Problem to work on: In the listing below, find each line with the string "description" and return it.

Information shown:
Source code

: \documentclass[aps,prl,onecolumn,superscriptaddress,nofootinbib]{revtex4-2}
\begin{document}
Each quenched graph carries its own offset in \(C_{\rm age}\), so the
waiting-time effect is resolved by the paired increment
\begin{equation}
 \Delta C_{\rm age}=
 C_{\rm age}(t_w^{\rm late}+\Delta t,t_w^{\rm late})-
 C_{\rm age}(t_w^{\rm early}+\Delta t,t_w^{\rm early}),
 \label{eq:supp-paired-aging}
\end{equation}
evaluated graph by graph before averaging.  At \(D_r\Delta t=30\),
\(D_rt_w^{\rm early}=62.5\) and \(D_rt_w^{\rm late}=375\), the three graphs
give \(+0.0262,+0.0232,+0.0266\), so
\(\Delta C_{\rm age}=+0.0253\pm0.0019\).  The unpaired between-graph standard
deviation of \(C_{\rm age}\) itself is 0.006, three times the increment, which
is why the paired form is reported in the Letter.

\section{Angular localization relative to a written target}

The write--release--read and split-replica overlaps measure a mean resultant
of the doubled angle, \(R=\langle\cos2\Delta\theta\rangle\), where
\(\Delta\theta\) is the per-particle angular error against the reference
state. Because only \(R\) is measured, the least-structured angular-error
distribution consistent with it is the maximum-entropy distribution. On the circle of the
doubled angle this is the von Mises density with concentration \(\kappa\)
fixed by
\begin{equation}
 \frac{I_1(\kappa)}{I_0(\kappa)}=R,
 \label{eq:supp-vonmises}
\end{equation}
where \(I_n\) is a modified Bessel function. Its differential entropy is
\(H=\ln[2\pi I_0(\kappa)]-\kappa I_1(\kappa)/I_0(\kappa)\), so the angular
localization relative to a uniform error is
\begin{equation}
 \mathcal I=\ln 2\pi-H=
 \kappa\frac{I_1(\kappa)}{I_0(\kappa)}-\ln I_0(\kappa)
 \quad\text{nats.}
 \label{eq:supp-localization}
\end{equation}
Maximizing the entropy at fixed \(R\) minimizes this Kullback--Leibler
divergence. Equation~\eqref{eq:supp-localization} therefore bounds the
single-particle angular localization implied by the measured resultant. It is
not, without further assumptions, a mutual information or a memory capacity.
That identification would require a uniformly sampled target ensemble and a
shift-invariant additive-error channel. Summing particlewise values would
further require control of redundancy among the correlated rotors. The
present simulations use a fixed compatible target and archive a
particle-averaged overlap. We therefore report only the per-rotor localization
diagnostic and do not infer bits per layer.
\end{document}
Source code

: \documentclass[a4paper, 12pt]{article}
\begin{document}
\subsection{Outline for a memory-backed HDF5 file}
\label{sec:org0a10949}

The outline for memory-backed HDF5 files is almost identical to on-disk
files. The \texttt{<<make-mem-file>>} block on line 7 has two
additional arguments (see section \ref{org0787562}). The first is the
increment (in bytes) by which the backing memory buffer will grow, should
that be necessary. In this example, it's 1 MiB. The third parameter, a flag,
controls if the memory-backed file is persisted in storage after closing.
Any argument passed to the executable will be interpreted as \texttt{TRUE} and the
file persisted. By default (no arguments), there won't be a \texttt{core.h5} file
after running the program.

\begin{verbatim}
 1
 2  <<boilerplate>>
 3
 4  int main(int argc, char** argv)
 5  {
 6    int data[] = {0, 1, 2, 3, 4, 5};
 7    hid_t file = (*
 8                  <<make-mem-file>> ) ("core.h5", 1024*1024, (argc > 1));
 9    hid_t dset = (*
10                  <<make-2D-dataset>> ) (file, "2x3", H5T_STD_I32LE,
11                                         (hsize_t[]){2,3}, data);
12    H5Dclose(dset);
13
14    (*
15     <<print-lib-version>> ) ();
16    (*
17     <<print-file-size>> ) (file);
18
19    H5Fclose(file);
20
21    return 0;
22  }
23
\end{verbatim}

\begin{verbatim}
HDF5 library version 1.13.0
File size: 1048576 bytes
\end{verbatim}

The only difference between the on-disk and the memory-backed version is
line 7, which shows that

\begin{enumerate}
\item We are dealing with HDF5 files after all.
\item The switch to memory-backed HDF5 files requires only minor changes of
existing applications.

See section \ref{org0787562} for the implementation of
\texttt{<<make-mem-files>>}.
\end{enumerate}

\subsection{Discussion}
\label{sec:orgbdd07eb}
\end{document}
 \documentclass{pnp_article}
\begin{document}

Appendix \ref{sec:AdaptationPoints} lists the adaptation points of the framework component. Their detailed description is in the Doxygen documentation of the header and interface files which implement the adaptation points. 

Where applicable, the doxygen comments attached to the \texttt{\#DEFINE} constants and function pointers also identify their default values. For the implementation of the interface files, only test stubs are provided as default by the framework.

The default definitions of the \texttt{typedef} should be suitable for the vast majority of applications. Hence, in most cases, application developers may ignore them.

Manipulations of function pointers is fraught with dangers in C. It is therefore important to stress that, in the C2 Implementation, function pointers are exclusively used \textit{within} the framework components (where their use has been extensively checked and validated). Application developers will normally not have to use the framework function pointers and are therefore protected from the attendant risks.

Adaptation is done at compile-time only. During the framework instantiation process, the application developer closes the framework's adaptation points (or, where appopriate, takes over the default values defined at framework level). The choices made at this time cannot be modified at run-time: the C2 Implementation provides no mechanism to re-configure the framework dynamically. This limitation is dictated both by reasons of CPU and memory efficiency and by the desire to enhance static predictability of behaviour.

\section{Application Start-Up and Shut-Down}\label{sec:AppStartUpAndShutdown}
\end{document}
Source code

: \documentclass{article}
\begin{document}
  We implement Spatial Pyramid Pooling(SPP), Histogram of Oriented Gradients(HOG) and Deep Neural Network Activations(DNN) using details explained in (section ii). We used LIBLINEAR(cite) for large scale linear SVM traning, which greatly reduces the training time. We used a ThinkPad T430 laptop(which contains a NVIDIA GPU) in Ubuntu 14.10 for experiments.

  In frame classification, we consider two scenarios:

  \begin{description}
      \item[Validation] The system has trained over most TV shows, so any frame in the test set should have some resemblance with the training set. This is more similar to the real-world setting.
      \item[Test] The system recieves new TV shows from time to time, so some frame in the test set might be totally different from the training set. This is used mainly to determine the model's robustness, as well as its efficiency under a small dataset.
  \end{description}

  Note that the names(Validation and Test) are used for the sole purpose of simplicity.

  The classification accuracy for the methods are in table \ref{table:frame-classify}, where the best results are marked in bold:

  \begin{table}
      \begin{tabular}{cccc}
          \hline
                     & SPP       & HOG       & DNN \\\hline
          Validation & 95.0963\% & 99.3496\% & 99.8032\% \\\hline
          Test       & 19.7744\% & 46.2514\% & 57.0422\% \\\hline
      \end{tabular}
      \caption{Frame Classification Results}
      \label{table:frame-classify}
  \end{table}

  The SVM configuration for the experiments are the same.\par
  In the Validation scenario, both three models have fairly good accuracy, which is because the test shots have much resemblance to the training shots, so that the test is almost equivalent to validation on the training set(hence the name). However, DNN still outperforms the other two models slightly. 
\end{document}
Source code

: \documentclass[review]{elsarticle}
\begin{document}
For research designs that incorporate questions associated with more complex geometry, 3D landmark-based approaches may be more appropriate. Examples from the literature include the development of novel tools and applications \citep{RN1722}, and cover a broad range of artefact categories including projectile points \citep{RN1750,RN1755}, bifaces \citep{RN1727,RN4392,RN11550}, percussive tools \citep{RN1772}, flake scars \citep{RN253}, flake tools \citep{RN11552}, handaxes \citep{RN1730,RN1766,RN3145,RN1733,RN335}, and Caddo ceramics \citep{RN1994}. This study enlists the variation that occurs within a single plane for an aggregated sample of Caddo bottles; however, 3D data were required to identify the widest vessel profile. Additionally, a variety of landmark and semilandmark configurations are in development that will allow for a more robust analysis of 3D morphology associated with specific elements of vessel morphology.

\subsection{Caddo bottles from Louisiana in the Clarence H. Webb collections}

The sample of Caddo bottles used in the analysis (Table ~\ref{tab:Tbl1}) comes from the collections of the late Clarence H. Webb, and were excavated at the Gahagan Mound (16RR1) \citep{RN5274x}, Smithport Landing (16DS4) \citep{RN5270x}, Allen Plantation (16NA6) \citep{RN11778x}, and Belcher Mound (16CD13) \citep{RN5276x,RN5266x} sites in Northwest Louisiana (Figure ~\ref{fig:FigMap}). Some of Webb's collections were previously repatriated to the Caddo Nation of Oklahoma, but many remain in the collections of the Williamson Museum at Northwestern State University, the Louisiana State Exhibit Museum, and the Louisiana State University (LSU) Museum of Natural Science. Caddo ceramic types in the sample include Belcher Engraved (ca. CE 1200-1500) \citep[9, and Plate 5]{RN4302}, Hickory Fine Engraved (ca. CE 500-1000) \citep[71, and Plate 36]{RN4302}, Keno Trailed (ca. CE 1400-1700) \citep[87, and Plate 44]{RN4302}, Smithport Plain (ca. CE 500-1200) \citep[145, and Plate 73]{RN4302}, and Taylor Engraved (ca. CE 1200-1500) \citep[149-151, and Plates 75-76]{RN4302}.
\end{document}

Written response:
Appendix \ref{sec:AdaptationPoints} lists the adaptation points of the framework component. Their detailed description is in the Doxygen documentation of the header and interface files which implement the adaptation points. 
  \begin{description}
  \end{description}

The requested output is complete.